Schmitt Kimberly, Mohan Kumar Dipu, Curlin James, Remling-Mulder Leila, Stenglein Mark, O'Connor Shelby, Marx Preston, Akkina Ramesh
Department of Microbiology, Immunology and Pathology, Colorado State University, Fort Collins, CO 80523, USA.
University of Wisconsin School of Medicine and Public Health, Madison, WI, USA.
Virology. 2017 Oct;510:175-184. doi: 10.1016/j.virol.2017.07.005. Epub 2017 Jul 24.
HIV-2 is thought to have originated from an SIV progenitor native to sooty mangabeys. To model the initial human transmission and understand the sequential viral evolution, humanized mice were infected with SIVsm and serially passaged for five generations. Productive infection was seen by week 3 during the initial challenge followed by chronic viremia and gradual CD4 T cell decline.

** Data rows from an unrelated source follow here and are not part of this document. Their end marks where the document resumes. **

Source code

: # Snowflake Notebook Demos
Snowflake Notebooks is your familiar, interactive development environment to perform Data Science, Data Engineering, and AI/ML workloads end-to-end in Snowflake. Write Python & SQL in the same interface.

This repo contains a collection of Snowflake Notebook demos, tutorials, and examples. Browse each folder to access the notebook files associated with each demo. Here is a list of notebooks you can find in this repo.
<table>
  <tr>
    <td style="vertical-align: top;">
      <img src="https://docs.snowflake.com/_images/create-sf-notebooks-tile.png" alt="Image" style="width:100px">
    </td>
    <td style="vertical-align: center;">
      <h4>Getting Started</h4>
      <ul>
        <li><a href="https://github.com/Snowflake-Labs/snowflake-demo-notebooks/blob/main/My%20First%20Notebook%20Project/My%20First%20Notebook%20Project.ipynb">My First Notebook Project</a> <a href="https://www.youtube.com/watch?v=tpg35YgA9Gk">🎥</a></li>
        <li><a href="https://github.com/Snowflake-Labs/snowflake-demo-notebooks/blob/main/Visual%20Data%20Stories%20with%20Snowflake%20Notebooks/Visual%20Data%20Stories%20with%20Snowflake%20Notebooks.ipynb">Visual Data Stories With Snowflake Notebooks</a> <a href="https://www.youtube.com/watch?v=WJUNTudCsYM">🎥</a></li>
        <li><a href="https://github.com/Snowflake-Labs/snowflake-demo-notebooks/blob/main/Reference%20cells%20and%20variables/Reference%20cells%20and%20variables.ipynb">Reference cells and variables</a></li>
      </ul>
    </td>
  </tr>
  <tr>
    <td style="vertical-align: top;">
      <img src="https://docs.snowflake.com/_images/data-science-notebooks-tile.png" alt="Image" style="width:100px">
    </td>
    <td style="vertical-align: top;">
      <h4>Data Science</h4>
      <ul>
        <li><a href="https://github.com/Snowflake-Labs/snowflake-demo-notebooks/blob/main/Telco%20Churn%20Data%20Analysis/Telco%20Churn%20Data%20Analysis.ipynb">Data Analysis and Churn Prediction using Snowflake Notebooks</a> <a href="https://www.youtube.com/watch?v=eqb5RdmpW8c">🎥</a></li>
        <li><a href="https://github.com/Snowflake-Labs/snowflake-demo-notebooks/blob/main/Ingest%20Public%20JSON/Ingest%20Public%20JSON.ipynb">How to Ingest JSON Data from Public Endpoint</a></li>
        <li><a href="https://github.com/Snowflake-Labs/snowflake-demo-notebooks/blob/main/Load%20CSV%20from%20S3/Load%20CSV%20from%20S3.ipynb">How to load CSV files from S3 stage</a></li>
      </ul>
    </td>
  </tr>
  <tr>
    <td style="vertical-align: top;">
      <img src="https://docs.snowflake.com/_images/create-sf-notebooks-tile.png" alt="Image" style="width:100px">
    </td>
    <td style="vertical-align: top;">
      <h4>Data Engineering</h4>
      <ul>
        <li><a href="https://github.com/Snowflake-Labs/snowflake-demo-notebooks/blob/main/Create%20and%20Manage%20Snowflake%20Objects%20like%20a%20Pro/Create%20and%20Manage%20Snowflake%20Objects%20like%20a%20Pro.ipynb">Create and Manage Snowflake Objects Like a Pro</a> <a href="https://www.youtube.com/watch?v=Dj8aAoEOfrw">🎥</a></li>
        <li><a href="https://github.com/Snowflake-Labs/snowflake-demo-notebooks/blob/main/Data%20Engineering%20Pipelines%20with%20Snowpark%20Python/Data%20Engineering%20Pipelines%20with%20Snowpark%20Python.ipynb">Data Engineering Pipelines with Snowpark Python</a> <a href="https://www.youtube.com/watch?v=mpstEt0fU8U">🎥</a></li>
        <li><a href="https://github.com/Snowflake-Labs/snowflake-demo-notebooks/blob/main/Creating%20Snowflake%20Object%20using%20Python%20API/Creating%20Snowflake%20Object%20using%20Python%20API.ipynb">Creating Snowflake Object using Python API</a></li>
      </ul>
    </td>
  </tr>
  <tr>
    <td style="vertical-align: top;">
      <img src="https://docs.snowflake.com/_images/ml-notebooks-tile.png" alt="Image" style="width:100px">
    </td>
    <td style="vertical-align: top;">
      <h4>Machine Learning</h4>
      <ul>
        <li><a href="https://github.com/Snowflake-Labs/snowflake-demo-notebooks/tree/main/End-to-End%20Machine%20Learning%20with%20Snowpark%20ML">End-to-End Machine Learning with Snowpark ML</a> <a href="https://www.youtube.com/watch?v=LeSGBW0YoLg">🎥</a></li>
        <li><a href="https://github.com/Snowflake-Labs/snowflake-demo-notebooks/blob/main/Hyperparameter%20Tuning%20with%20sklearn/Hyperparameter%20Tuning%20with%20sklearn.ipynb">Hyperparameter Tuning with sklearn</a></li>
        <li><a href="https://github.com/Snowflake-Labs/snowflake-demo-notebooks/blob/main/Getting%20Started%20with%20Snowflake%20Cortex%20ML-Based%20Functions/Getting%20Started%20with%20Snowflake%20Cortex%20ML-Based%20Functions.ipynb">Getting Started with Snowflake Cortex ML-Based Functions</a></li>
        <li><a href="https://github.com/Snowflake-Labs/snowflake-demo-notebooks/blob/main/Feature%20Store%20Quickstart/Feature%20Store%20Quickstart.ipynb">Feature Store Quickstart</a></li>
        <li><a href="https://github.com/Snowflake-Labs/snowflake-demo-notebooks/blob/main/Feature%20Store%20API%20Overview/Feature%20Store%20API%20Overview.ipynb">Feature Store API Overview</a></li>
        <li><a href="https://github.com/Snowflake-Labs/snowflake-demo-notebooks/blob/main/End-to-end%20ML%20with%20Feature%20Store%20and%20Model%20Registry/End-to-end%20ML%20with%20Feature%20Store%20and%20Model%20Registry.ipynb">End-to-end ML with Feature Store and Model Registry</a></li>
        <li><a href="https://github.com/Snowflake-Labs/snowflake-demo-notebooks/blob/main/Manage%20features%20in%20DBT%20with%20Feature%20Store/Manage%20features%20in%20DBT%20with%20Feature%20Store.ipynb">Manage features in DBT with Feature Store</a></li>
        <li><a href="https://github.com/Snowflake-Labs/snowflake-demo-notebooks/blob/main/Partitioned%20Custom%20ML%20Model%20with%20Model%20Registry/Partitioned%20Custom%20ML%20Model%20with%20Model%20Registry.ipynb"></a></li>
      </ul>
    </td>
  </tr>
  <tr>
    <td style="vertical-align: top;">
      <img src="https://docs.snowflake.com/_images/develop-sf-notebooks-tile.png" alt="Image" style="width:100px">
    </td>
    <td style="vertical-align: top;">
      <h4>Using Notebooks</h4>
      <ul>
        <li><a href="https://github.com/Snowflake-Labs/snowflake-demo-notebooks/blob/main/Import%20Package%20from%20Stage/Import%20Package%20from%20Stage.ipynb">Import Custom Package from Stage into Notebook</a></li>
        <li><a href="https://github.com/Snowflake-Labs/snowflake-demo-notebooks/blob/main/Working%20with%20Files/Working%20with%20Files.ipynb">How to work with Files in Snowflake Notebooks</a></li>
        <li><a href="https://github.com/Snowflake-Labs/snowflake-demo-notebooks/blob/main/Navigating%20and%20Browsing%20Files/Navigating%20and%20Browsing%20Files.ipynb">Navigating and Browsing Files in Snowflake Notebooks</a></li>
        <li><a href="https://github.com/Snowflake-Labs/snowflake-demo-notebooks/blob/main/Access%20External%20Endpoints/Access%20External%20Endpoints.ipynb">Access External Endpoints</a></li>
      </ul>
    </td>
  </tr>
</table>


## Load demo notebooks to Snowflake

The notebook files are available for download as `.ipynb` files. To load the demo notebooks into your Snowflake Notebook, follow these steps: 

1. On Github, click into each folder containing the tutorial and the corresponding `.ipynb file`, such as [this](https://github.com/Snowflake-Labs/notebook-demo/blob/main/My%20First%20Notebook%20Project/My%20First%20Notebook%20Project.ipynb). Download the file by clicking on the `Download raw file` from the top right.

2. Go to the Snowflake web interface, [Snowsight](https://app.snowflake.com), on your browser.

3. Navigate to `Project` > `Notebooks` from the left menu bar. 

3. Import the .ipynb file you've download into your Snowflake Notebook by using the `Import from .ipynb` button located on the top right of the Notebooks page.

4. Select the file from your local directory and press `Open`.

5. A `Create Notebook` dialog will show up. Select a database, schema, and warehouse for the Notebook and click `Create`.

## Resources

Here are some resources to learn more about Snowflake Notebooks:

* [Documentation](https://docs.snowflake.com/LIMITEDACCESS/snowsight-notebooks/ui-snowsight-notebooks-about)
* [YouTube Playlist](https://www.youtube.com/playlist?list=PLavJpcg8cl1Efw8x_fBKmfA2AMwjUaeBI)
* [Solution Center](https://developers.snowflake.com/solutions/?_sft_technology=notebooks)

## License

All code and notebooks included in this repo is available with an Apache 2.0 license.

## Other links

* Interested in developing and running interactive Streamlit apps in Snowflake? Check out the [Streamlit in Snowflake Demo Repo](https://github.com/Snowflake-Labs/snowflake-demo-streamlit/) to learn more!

Viral loads increased by the 5th generation resulting in more rapid CD4 T cell decline. Genetic analysis revealed several amino acid substitutions that were nonsynonymous and fixed in multiple hu-mice across each of the 5 generations in the nef, env and rev regions. The highest rate of substitution occurred in the nef and env regions and most were observed within the first two generations. These data demonstrated the utility of hu-mice in modeling the SIVsm transmission to the human and to evaluate its potential sequential evolution into a human pathogen of HIV-2 lineage.
人们认为HIV-2起源于原产于乌黑白眉猴的一种SIV祖病毒。为了模拟最初的人类传播并了解病毒的连续进化过程,将人源化小鼠感染SIVsm并连续传代五代。在初次感染后的第3周可见有效感染,随后出现慢性病毒血症和CD4 T细胞逐渐减少。到第5代时病毒载量增加,导致CD4 T细胞下降更快。基因分析揭示了几个非同义氨基酸替换,这些替换在nef、env和rev区域的每一代的多个人源化小鼠中固定下来。替换率最高的发生在nef和env区域,且大多数在前两代中观察到。这些数据证明了人源化小鼠在模拟SIVsm向人类传播以及评估其向HIV-2谱系人类病原体潜在连续进化方面的效用。